##### Input data #####

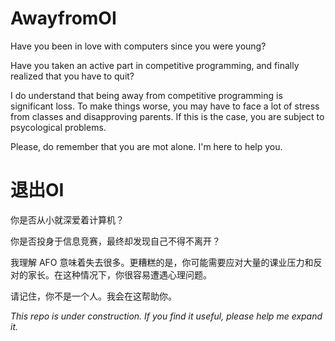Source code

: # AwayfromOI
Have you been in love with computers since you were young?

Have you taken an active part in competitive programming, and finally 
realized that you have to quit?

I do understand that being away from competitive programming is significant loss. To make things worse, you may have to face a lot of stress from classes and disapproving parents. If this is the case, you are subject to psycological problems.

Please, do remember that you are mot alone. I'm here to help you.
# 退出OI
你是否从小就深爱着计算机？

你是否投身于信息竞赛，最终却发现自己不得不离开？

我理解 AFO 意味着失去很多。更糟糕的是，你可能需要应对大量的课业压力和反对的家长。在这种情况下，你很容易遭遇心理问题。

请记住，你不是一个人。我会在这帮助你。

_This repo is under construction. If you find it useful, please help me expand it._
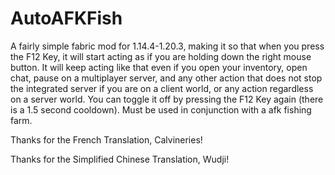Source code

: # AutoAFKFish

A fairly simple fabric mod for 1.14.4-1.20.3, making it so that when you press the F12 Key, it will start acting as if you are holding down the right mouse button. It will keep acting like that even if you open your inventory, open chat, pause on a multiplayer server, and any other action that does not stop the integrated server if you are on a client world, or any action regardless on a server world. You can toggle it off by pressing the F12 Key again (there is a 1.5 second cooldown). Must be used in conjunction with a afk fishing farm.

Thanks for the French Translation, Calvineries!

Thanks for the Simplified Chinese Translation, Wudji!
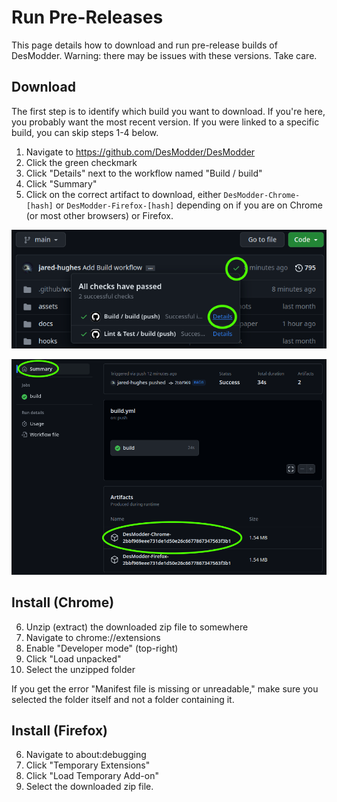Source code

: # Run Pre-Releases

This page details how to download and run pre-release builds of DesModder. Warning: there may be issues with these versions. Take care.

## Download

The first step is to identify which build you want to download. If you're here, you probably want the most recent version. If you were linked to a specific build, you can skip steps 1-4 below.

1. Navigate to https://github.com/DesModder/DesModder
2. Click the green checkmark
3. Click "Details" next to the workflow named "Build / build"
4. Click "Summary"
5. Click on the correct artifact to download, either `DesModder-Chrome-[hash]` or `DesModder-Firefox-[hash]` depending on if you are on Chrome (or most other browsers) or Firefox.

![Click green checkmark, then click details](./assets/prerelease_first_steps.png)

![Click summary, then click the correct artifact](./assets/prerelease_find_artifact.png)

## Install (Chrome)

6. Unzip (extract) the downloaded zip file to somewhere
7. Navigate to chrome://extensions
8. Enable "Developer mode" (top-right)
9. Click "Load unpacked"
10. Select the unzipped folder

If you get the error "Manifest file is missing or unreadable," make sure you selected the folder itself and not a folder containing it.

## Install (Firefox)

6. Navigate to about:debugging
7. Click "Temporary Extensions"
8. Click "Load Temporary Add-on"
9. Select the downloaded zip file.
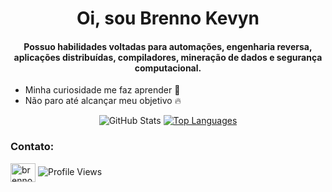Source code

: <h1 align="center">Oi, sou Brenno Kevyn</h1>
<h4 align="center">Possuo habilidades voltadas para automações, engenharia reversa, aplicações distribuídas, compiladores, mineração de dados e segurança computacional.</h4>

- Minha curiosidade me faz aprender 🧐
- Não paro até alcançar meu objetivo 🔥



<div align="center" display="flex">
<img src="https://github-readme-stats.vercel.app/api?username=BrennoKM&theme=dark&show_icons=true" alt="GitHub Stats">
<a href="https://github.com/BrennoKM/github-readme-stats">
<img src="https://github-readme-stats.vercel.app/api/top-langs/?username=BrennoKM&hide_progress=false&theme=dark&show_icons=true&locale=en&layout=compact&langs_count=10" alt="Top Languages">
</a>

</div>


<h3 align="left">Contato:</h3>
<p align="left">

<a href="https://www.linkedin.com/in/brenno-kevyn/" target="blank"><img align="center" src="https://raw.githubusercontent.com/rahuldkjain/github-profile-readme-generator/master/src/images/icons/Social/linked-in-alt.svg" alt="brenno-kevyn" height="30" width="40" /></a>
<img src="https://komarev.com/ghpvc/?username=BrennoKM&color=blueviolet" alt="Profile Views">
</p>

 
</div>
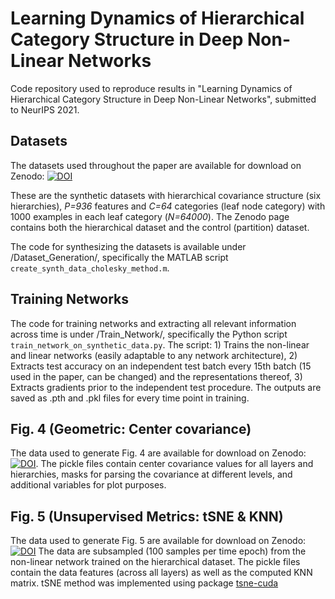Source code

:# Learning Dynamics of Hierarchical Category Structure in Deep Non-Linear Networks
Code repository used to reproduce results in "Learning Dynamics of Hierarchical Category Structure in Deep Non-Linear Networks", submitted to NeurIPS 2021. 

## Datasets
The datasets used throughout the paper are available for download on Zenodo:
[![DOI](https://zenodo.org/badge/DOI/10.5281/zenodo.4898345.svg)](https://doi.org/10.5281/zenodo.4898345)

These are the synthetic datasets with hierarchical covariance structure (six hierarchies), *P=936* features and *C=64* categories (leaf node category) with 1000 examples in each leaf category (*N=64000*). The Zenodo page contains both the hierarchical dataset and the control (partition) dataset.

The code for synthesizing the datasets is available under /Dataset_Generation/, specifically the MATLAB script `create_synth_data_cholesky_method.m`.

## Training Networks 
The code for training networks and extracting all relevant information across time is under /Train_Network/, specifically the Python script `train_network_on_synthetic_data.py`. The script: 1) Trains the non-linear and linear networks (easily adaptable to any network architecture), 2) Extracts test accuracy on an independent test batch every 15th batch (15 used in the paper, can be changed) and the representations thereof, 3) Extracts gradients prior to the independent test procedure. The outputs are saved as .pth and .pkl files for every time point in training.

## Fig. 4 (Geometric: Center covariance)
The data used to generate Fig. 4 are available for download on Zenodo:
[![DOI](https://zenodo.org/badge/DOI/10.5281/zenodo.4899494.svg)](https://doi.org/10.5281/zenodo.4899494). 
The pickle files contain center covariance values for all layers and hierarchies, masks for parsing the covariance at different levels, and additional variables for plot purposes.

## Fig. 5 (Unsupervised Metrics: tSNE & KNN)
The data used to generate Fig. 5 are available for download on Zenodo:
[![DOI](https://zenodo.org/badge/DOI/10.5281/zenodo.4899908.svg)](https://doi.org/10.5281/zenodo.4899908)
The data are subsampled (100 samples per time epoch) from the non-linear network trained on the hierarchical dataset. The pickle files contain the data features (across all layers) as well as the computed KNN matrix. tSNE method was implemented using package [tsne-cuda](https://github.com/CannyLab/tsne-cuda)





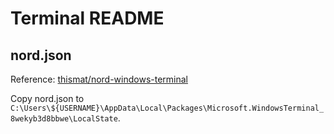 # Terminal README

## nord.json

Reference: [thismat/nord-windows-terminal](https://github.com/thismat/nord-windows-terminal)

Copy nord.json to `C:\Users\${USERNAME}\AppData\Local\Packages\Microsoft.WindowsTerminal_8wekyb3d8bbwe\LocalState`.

#####

• _Task objective_
Return the entries exactly as given. Do not include pictures.

• _Solution for this problem_
Source code

: # AwayfromOI
Have you been in love with computers since you were young?

Have you taken an active part in competitive programming, and finally 
realized that you have to quit?

I do understand that being away from competitive programming is significant loss. To make things worse, you may have to face a lot of stress from classes and disapproving parents. If this is the case, you are subject to psycological problems.

Please, do remember that you are mot alone. I'm here to help you.
# 退出OI
你是否从小就深爱着计算机？

你是否投身于信息竞赛，最终却发现自己不得不离开？

我理解 AFO 意味着失去很多。更糟糕的是，你可能需要应对大量的课业压力和反对的家长。在这种情况下，你很容易遭遇心理问题。

请记住，你不是一个人。我会在这帮助你。

_This repo is under construction. If you find it useful, please help me expand it._
Source code

: # AutoAFKFish

A fairly simple fabric mod for 1.14.4-1.20.3, making it so that when you press the F12 Key, it will start acting as if you are holding down the right mouse button. It will keep acting like that even if you open your inventory, open chat, pause on a multiplayer server, and any other action that does not stop the integrated server if you are on a client world, or any action regardless on a server world. You can toggle it off by pressing the F12 Key again (there is a 1.5 second cooldown). Must be used in conjunction with a afk fishing farm.

Thanks for the French Translation, Calvineries!

Thanks for the Simplified Chinese Translation, Wudji!
Source code

: # Run Pre-Releases

This page details how to download and run pre-release builds of DesModder. Warning: there may be issues with these versions. Take care.

## Download

The first step is to identify which build you want to download. If you're here, you probably want the most recent version. If you were linked to a specific build, you can skip steps 1-4 below.

1. Navigate to https://github.com/DesModder/DesModder
2. Click the green checkmark
3. Click "Details" next to the workflow named "Build / build"
4. Click "Summary"
5. Click on the correct artifact to download, either `DesModder-Chrome-[hash]` or `DesModder-Firefox-[hash]` depending on if you are on Chrome (or most other browsers) or Firefox.

![Click green checkmark, then click details](./assets/prerelease_first_steps.png)

![Click summary, then click the correct artifact](./assets/prerelease_find_artifact.png)

## Install (Chrome)

6. Unzip (extract) the downloaded zip file to somewhere
7. Navigate to chrome://extensions
8. Enable "Developer mode" (top-right)
9. Click "Load unpacked"
10. Select the unzipped folder

If you get the error "Manifest file is missing or unreadable," make sure you selected the folder itself and not a folder containing it.

## Install (Firefox)

6. Navigate to about:debugging
7. Click "Temporary Extensions"
8. Click "Load Temporary Add-on"
9. Select the downloaded zip file.
Source code

: <h1 align="center">Oi, sou Brenno Kevyn</h1>
<h4 align="center">Possuo habilidades voltadas para automações, engenharia reversa, aplicações distribuídas, compiladores, mineração de dados e segurança computacional.</h4>

- Minha curiosidade me faz aprender 🧐
- Não paro até alcançar meu objetivo 🔥



<div align="center" display="flex">
<img src="https://github-readme-stats.vercel.app/api?username=BrennoKM&theme=dark&show_icons=true" alt="GitHub Stats">
<a href="https://github.com/BrennoKM/github-readme-stats">
<img src="https://github-readme-stats.vercel.app/api/top-langs/?username=BrennoKM&hide_progress=false&theme=dark&show_icons=true&locale=en&layout=compact&langs_count=10" alt="Top Languages">
</a>

</div>


<h3 align="left">Contato:</h3>
<p align="left">

<a href="https://www.linkedin.com/in/brenno-kevyn/" target="blank"><img align="center" src="https://raw.githubusercontent.com/rahuldkjain/github-profile-readme-generator/master/src/images/icons/Social/linked-in-alt.svg" alt="brenno-kevyn" height="30" width="40" /></a>
<img src="https://komarev.com/ghpvc/?username=BrennoKM&color=blueviolet" alt="Profile Views">
</p>

 
</div>
Source code

:# Learning Dynamics of Hierarchical Category Structure in Deep Non-Linear Networks
Code repository used to reproduce results in "Learning Dynamics of Hierarchical Category Structure in Deep Non-Linear Networks", submitted to NeurIPS 2021. 

## Datasets
The datasets used throughout the paper are available for download on Zenodo:
[![DOI](https://zenodo.org/badge/DOI/10.5281/zenodo.4898345.svg)](https://doi.org/10.5281/zenodo.4898345)

These are the synthetic datasets with hierarchical covariance structure (six hierarchies), *P=936* features and *C=64* categories (leaf node category) with 1000 examples in each leaf category (*N=64000*). The Zenodo page contains both the hierarchical dataset and the control (partition) dataset.

The code for synthesizing the datasets is available under /Dataset_Generation/, specifically the MATLAB script `create_synth_data_cholesky_method.m`.

## Training Networks 
The code for training networks and extracting all relevant information across time is under /Train_Network/, specifically the Python script `train_network_on_synthetic_data.py`. The script: 1) Trains the non-linear and linear networks (easily adaptable to any network architecture), 2) Extracts test accuracy on an independent test batch every 15th batch (15 used in the paper, can be changed) and the representations thereof, 3) Extracts gradients prior to the independent test procedure. The outputs are saved as .pth and .pkl files for every time point in training.

## Fig. 4 (Geometric: Center covariance)
The data used to generate Fig. 4 are available for download on Zenodo:
[![DOI](https://zenodo.org/badge/DOI/10.5281/zenodo.4899494.svg)](https://doi.org/10.5281/zenodo.4899494). 
The pickle files contain center covariance values for all layers and hierarchies, masks for parsing the covariance at different levels, and additional variables for plot purposes.

## Fig. 5 (Unsupervised Metrics: tSNE & KNN)
The data used to generate Fig. 5 are available for download on Zenodo:
[![DOI](https://zenodo.org/badge/DOI/10.5281/zenodo.4899908.svg)](https://doi.org/10.5281/zenodo.4899908)
The data are subsampled (100 samples per time epoch) from the non-linear network trained on the hierarchical dataset. The pickle files contain the data features (across all layers) as well as the computed KNN matrix. tSNE method was implemented using package [tsne-cuda](https://github.com/CannyLab/tsne-cuda)





 # Terminal README

## nord.json

Reference: [thismat/nord-windows-terminal](https://github.com/thismat/nord-windows-terminal)

Copy nord.json to `C:\Users\${USERNAME}\AppData\Local\Packages\Microsoft.WindowsTerminal_8wekyb3d8bbwe\LocalState`.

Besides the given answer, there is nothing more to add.